Data collection offers numerous opportunities for businesses: They can grow faster and make better informed decisions — and more companies are adopting data collection to seize these opportunities.
In our previous web scraping tutorials that covered cURL and Puppeteer, we explored how to use these utilities for web scraping — and we focused on retrieving textual data like the top list of Hacker News articles. However, the web has another essential component to it — visual data, which includes components like images and videos.
In this article, we'll be scraping images in Python and BeautifulSoup: We’ll learn more about how images work on the web, why people choose Python as their data collection instrument, and which code snippets you can use to scrape images from websites yourself.
Why choose Python?
As outlined in our overview of Python web crawlers, Python is a great choice for data collection projects — and many data science professionals seem to agree, preferring Python components over their R counterparts.
The most important factor is (arguably) speed. This may confuse you: Python isn’t a low-level language like C++ or Java, so its computational speed is much slower. However, Python is incredibly fast in terms of development speed, saving precious man-hours thanks to its code brevity.
Another benefit that Python offers are libraries, smaller pieces of ready-to-use Python software designed for specific actions. Being open-source, Python has both built-in and external libraries for interacting with the OS, using regular expressions, math, dates, time, and more.
Web scraping legal disclaimer
Although we’re not setting up a massive web scraping project here, we should still make sure to not overstress the website we’re collecting data from: Sending too many requests is dangerous because it may:
- Put too much pressure on the web server, causing an unintended DDoS attack, and
- Trigger anti-DDoS systems which will block your IP address, preventing you from accessing the website.

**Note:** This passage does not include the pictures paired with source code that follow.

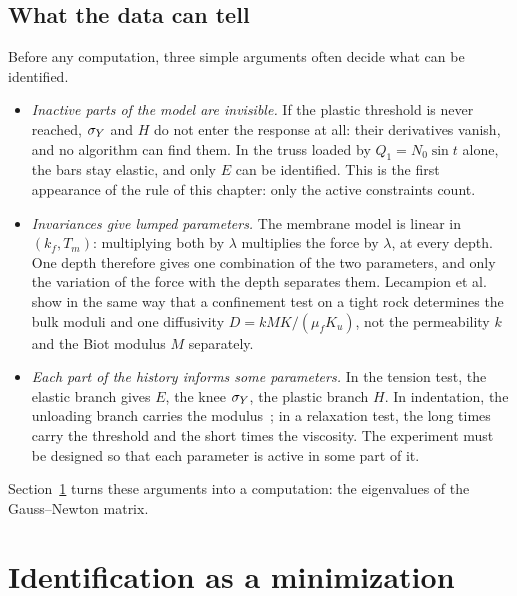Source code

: \subsection{What the data can tell}\label{ssec:id-tell}
%
Before any computation, three simple arguments often decide what can be
identified.
\begin{itemize}
  \item \emph{Inactive parts of the model are invisible.} If the plastic
  threshold is never reached, $\sY$ and $H$ do not enter the response at all:
  their derivatives vanish, and no algorithm can find them. In the truss
  loaded by $Q_1=N_0\sin t$ alone, the bars stay elastic, and only $E$ can be
  identified. This is the first appearance of the rule of this chapter:
  only the active constraints count.
  \item \emph{Invariances give lumped parameters.} The membrane model is
  linear in $(k_f,T_m)$: multiplying both by $\lambda$ multiplies the force by
  $\lambda$, at every depth. One depth therefore gives one combination of the
  two parameters, and only the variation of the force with the depth
  separates them. Lecampion et al.~\cite{LecampionConstantinescuMalinsky2006}
  show in the same way that a confinement test on a tight rock determines the
  bulk moduli and one diffusivity $D=kMK/(\mu_fK_u)$, not the permeability $k$
  and the Biot modulus $M$ separately.
  \item \emph{Each part of the history informs some parameters.} In the tension
  test, the elastic branch gives $E$, the knee $\sY$, the plastic branch $H$. In
  indentation, the unloading branch carries the modulus~\cite{ConstantinescuTardieu2001b};
  in a relaxation test, the long times carry the threshold and the short times
  the viscosity. The experiment must be designed so that each parameter is
  active in some part of it.
\end{itemize}
Section~\ref{sec:id-min} turns these arguments into a computation: the
eigenvalues of the Gauss--Newton matrix.

\section{Identification as a minimization}\label{sec:id-min}
%
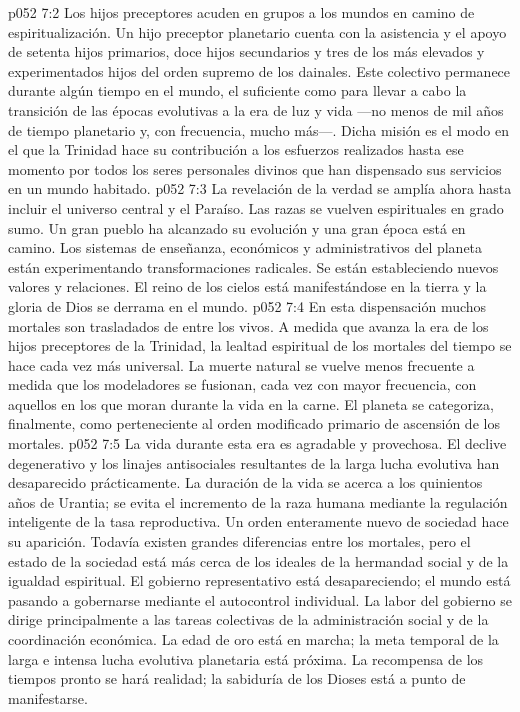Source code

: \vs p052 7:2 Los hijos preceptores acuden en grupos a los mundos en camino de espiritualización. Un hijo preceptor planetario cuenta con la asistencia y el apoyo de setenta hijos primarios, doce hijos secundarios y tres de los más elevados y experimentados hijos del orden supremo de los dainales. Este colectivo permanece durante algún tiempo en el mundo, el suficiente como para llevar a cabo la transición de las épocas evolutivas a la era de luz y vida ---no menos de mil años de tiempo planetario y, con frecuencia, mucho más---. Dicha misión es el modo en el que la Trinidad hace su contribución a los esfuerzos realizados hasta ese momento por todos los seres personales divinos que han dispensado sus servicios en un mundo habitado.
\vs p052 7:3 \pc La revelación de la verdad se amplía ahora hasta incluir el universo central y el Paraíso. Las razas se vuelven espirituales en grado sumo. Un gran pueblo ha alcanzado su evolución y una gran época está en camino. Los sistemas de enseñanza, económicos y administrativos del planeta están experimentando transformaciones radicales. Se están estableciendo nuevos valores y relaciones. El reino de los cielos está manifestándose en la tierra y la gloria de Dios se derrama en el mundo.
\vs p052 7:4 En esta dispensación muchos mortales son trasladados de entre los vivos. A medida que avanza la era de los hijos preceptores de la Trinidad, la lealtad espiritual de los mortales del tiempo se hace cada vez más universal. La muerte natural se vuelve menos frecuente a medida que los modeladores se fusionan, cada vez con mayor frecuencia, con aquellos en los que moran durante la vida en la carne. El planeta se categoriza, finalmente, como perteneciente al orden modificado primario de ascensión de los mortales.
\vs p052 7:5 \pc La vida durante esta era es agradable y provechosa. El declive degenerativo y los linajes antisociales resultantes de la larga lucha evolutiva han desaparecido prácticamente. La duración de la vida se acerca a los quinientos años de Urantia; se evita el incremento de la raza humana mediante la regulación inteligente de la tasa reproductiva. Un orden enteramente nuevo de sociedad hace su aparición. Todavía existen grandes diferencias entre los mortales, pero el estado de la sociedad está más cerca de los ideales de la hermandad social y de la igualdad espiritual. El gobierno representativo está desapareciendo; el mundo está pasando a gobernarse mediante el autocontrol individual. La labor del gobierno se dirige principalmente a las tareas colectivas de la administración social y de la coordinación económica. La edad de oro está en marcha; la meta temporal de la larga e intensa lucha evolutiva planetaria está próxima. La recompensa de los tiempos pronto se hará realidad; la sabiduría de los Dioses está a punto de manifestarse.
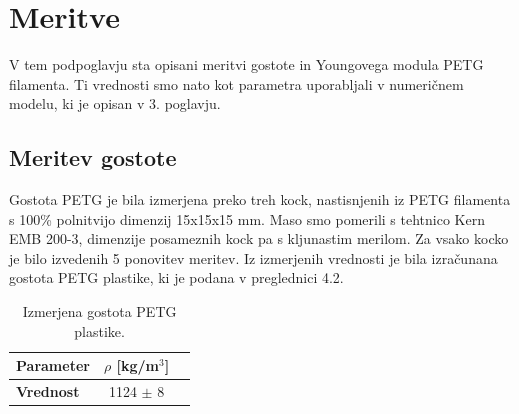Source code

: \documentclass[12pt]{report}
\begin{document}
\section{Meritve}
V tem podpoglavju sta opisani meritvi gostote in Youngovega modula PETG filamenta. Ti vrednosti smo nato kot parametra uporabljali v numeričnem modelu, ki
je opisan v 3. poglavju. 

\subsection{Meritev gostote}
Gostota PETG je bila izmerjena preko treh kock, nastisnjenih iz PETG filamenta s 100\% polnitvijo dimenzij 15x15x15 mm. Maso smo pomerili s tehtnico Kern EMB 200-3, dimenzije posameznih
kock pa s kljunastim merilom. Za vsako kocko je bilo izvedenih 5 ponovitev meritev. Iz izmerjenih vrednosti je bila izračunana gostota PETG plastike, ki je podana v preglednici 4.2.

\begin{table}[H]
  \caption{Izmerjena gostota PETG plastike.}
  \centering
  \begin{tabular}{ | l | c | r | }
    \hline
    \textbf{Parameter} & $\rho$ [kg/m$^3$] \\ \hline
    \textbf{Vrednost} & 1124 $\pm$ 8 \\
    \hline  
  \end{tabular}
\end{table}
\end{document}

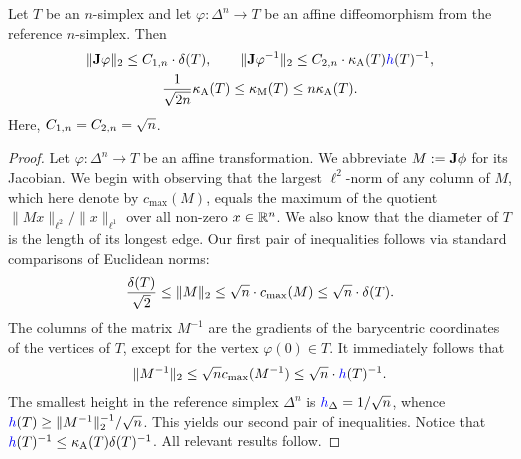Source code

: \documentclass[10pt,a4paper]{article}
\begin{document}
\begin{lemma}\label{lemma:measurerelationships}
    Let $T$ be an $n$-simplex and let $\varphi : \Delta^{n} \rightarrow T$ be an affine diffeomorphism from the reference $n$-simplex. Then 
    \begin{gather*} %
        \matnorm{ \Jacobian \varphi } 
        \leq 
        \Ceins{n} \cdot \diam(T),
        \qquad 
        \matnorm{ \Jacobian \varphi^{-1} } 
        \leq 
        \Czwei{n} \cdot \aspectratio(T) \height(T)^{-1}
        ,
        \\
        \frac{1}{\sqrt{2n}} \aspectratio(T) \leq \algebraicshapemeasure(T) \leq n \aspectratio(T).
    \end{gather*}
    Here, $C_{1,n} = C_{2,n} = \sqrt n$. 
\end{lemma}
\begin{proof}
    Let $\varphi : \Delta^{n} \rightarrow T$ be an affine transformation. 
    We abbreviate $M := {\mathbf{J}}\phi$ for its Jacobian. 
    We begin with observing that the largest $\ell^{2}$-norm of any column of $M$,
    which here denote by $c_{\max}(M)$, 
    equals the maximum of the quotient $\| M x \|_{\ell^{2}} / \| x \|_{\ell^{1}}$ over all non-zero $x \in {\mathbb R}^{n}$. 
    We also know that the diameter of $T$ is the length of its longest edge. 
    Our first pair of inequalities follows via standard comparisons of Euclidean norms:
    \begin{align*}
        \frac{{\delta}(T)}{\sqrt 2} \leq \|  M  \|_{2} \leq \sqrt{n} \cdot c_{\max}(M) \leq \sqrt{n} \cdot {\delta}(T).
    \end{align*}
    The columns of the matrix $M^{-1}$ are the gradients of the barycentric coordinates of the vertices of $T$,
    except for the vertex $\varphi(0) \in T$. It immediately follows that 
    \begin{align*}
        \matnorm{ M^{-1} } \leq \sqrt{n} c_{\max}(M^{-1}) \leq \sqrt{n} \cdot \height(T)^{-1}
        .
    \end{align*}
    The smallest height in the reference simplex $\Delta^{n}$ is $\height_{\Delta} = 1/\sqrt{n}$, 
    whence $\height(T) \geq \matnorm{M^{-1}}^{-1} / \sqrt{n}$. This yields our second pair of inequalities. 
    Notice that $\height(T)^{-1} \leq \aspectratio(T) \diam(T)^{-1}$.
    All relevant results follow.
\end{proof}
\end{document}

The legality of web scraping is a complicated topic: As of July 2021, there’s still no easy answer like “Yes, web scraping is perfectly legal.” In our overview of web scraping’s legality, we came up with the following guidelines:
- If there is an API for data collection, use it,
- Respect the terms of service,
- Respect the website’s
robots.txt
(a special document that outlines which data can be collected,) - Make sure that the data is not copyrighted, and
- Don’t publish gathered information without the permission of its owner.
When you’re just starting out with web scraping, you may have a hard time understanding the limits you should set for your scraper — following these rules will help you avoid problems with data owners.
The setup
As mentioned above, Python libraries are essential for scraping images: We’ll use requests
to retrieve data from URLs, BeautifulSoup
to create the scraping pipeline, and Pillow
to help Python process the images. Let’s install all three libraries with a single command:
pip install requests beautifulsoup4 Pillow
Then, we need to choose the web page we want to collect images from. To keep things simple, let’s use one of our articles that covers the difference between web scraping and web crawling — it has a few images we can try and scrape.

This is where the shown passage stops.